Bids and proposals are a key element of business growth and development for any organisation, so it’s important to get the right content which connects with the client you’re pitching to. Andrew Morrison, managing director and founder of award-winning bid specialist, AM Bid Services, shares his top five tips to consider for creating a successful bid
Ensure you maintain an up-to-date bid library with a record of all the bids you have submitted whether a win or loss (including feedback). It may seem an obvious point to make, but feedback is an integral element to improving your win rate, so make sure you get written comments on all bids and if possible, request an opportunity to discuss over the phone or face to face. As you develop your bids and improve your win rate, also ensure your bid library is updated to reflect your strongest content and the feedback is given to all those working on bids in your business.
Example – Understand the difference between bids you have a strong chance of winning and ones where you are not at the races.
Make sure you are fully compliant with client bidding instructions to make the content completely accurate while analysing every part of the bid process. Think about client ‘hot buttons’. For example, research what is important to the client, the company’s key efficiencies (this could be anything from customer service, managing risk or innovative processes) and highlighting corporate social responsibility. It’s also important to ensure you’re answering all the questions in the tender document.

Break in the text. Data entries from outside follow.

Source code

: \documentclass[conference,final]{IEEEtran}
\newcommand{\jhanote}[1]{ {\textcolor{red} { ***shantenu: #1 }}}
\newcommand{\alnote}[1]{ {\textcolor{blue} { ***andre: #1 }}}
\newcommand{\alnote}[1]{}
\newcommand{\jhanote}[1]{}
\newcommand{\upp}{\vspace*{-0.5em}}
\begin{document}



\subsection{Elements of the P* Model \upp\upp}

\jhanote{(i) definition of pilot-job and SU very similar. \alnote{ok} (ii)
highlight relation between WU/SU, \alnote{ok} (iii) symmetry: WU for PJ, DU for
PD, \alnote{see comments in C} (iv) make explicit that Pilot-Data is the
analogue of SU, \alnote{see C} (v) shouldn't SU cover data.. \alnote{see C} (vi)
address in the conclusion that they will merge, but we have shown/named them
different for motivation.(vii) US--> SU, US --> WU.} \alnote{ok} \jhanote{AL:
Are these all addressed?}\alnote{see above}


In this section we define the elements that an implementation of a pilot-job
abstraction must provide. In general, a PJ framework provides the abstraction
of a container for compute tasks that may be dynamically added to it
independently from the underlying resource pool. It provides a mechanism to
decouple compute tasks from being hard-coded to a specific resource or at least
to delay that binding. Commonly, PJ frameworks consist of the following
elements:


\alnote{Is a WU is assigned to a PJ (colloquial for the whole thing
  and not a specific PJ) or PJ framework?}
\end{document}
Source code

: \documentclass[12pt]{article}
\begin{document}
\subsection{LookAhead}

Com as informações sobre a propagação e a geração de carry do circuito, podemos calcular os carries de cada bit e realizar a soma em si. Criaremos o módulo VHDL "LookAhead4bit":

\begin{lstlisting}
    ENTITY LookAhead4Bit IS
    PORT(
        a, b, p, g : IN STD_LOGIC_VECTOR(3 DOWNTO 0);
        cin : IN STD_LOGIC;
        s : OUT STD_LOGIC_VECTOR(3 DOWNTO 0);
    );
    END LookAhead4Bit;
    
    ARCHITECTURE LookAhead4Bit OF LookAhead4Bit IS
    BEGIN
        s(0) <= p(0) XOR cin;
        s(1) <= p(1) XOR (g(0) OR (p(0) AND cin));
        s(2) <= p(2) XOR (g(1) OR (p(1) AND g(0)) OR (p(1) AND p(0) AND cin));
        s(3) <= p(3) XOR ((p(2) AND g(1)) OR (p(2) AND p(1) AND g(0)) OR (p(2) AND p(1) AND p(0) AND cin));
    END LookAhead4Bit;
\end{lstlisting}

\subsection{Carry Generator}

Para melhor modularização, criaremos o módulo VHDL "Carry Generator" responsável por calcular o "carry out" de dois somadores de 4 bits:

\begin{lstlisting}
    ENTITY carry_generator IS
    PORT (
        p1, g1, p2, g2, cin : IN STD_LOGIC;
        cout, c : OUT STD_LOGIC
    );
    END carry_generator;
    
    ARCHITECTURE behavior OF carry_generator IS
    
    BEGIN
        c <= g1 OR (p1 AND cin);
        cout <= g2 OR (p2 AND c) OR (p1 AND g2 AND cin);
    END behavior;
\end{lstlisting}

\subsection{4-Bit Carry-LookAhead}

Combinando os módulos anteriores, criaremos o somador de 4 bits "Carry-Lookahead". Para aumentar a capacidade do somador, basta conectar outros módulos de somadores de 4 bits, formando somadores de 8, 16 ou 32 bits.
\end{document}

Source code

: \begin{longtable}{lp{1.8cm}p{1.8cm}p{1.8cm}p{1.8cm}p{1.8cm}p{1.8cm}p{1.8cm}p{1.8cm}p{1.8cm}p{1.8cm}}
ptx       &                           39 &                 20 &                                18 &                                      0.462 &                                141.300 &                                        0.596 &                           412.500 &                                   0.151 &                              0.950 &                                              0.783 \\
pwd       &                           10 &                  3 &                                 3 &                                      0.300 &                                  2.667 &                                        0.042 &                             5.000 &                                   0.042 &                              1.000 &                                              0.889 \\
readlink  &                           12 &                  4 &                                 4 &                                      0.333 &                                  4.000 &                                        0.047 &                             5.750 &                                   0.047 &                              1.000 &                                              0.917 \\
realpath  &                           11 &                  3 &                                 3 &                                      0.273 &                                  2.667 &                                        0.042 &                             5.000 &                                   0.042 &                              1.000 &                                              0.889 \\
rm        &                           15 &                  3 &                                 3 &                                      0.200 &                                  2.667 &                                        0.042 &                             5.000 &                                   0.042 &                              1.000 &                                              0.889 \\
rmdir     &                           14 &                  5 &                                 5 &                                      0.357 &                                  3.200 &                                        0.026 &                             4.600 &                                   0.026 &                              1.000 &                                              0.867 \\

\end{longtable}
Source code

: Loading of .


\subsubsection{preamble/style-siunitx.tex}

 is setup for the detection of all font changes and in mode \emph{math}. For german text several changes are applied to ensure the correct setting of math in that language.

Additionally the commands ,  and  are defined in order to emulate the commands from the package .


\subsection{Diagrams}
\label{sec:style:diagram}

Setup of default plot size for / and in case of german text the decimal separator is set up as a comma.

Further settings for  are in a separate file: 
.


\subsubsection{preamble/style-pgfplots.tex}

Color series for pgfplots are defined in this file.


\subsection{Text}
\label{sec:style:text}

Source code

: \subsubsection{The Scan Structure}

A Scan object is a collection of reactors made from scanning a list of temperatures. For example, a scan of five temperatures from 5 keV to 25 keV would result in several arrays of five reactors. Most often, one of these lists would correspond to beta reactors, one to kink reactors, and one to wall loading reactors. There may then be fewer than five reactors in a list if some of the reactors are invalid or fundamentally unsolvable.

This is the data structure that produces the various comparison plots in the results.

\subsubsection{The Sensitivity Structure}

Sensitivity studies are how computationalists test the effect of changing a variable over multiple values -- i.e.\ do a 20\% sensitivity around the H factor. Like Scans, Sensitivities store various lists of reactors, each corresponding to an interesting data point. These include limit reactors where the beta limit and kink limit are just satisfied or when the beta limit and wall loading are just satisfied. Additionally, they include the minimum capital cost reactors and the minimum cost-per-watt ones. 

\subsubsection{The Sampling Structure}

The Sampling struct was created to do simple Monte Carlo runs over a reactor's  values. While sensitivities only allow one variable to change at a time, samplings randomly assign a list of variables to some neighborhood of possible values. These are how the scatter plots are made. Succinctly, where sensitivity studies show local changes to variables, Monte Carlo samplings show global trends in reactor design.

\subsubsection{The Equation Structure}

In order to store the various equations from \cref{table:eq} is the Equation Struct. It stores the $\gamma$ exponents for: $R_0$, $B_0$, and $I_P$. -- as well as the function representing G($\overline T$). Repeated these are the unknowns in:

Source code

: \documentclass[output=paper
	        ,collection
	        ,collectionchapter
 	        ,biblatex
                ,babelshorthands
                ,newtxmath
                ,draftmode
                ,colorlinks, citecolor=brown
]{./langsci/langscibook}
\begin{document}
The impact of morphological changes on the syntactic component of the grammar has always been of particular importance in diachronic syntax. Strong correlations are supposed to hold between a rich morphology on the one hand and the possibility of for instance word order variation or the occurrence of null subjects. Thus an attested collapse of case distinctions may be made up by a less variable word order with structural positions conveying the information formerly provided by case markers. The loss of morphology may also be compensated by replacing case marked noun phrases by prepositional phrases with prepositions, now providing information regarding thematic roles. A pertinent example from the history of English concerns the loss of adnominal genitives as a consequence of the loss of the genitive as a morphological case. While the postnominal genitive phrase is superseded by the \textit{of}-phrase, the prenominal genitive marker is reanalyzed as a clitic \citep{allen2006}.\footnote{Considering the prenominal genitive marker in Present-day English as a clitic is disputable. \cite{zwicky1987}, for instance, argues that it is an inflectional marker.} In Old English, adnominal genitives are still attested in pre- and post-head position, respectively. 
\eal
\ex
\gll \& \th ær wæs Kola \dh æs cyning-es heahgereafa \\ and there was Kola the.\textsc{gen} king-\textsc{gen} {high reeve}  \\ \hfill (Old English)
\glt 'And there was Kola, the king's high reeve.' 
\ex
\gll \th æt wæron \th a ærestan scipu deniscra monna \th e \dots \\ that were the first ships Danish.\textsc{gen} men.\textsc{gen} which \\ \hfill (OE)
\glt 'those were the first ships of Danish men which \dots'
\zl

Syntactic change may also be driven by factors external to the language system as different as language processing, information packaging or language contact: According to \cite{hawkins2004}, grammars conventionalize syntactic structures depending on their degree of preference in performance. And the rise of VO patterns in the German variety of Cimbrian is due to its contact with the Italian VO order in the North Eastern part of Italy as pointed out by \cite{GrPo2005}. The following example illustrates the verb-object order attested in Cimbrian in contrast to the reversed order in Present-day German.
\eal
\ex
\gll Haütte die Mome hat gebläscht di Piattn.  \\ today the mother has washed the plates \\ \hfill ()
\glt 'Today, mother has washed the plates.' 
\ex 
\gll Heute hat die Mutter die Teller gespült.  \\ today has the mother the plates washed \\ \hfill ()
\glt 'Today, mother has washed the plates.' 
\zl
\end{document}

Example – Re-read your bids – are they mainly about you, or mainly about the clients? Clients want to hear about what you will do for them, rather than just about your own organisation.
Analyse your solutions and/or service delivery propositions and make the content stand out using key differentiators. Understand what is different about your organisation and its unique selling points (USPs), as well as customer value proposition to turn your features into benefits for the customer. Attention to detail is key here, so ensure you use the right tone to communicate the information.
Example – What can you actually guarantee? Giving firm commitments could differentiate your bid.
It is paramount that you relate your responses to each specific question, and think about the answers in relation to the client’s target audiences. Ensure you show your understanding of the client’s key messages and that this is effectively communicated in the content.
Example – For a public sector bid, you should be thinking about the buying organisation, its services users, the local communities and any other stakeholders.
This is one of the most important steps to consider, and not something that should be left right until the end. Constantly review the bid after every section in terms of content, accuracy and grammar but most importantly, leave enough time to review the whole bid to avoid unnecessary errors. This means getting at least three pairs of eyes to proof read it! It may seem like a given, but is commonly overlooked on tight deadlines so ensure you leave enough time as mistakes that could have been avoided can be costly.
Example – Review from a few perspectives e.g. Is your quality message coming through? Your value message? Are the win themes connected to the client hot buttons? Are your USPs and differentiators clear? Have you answered the Why You? and So What? questions?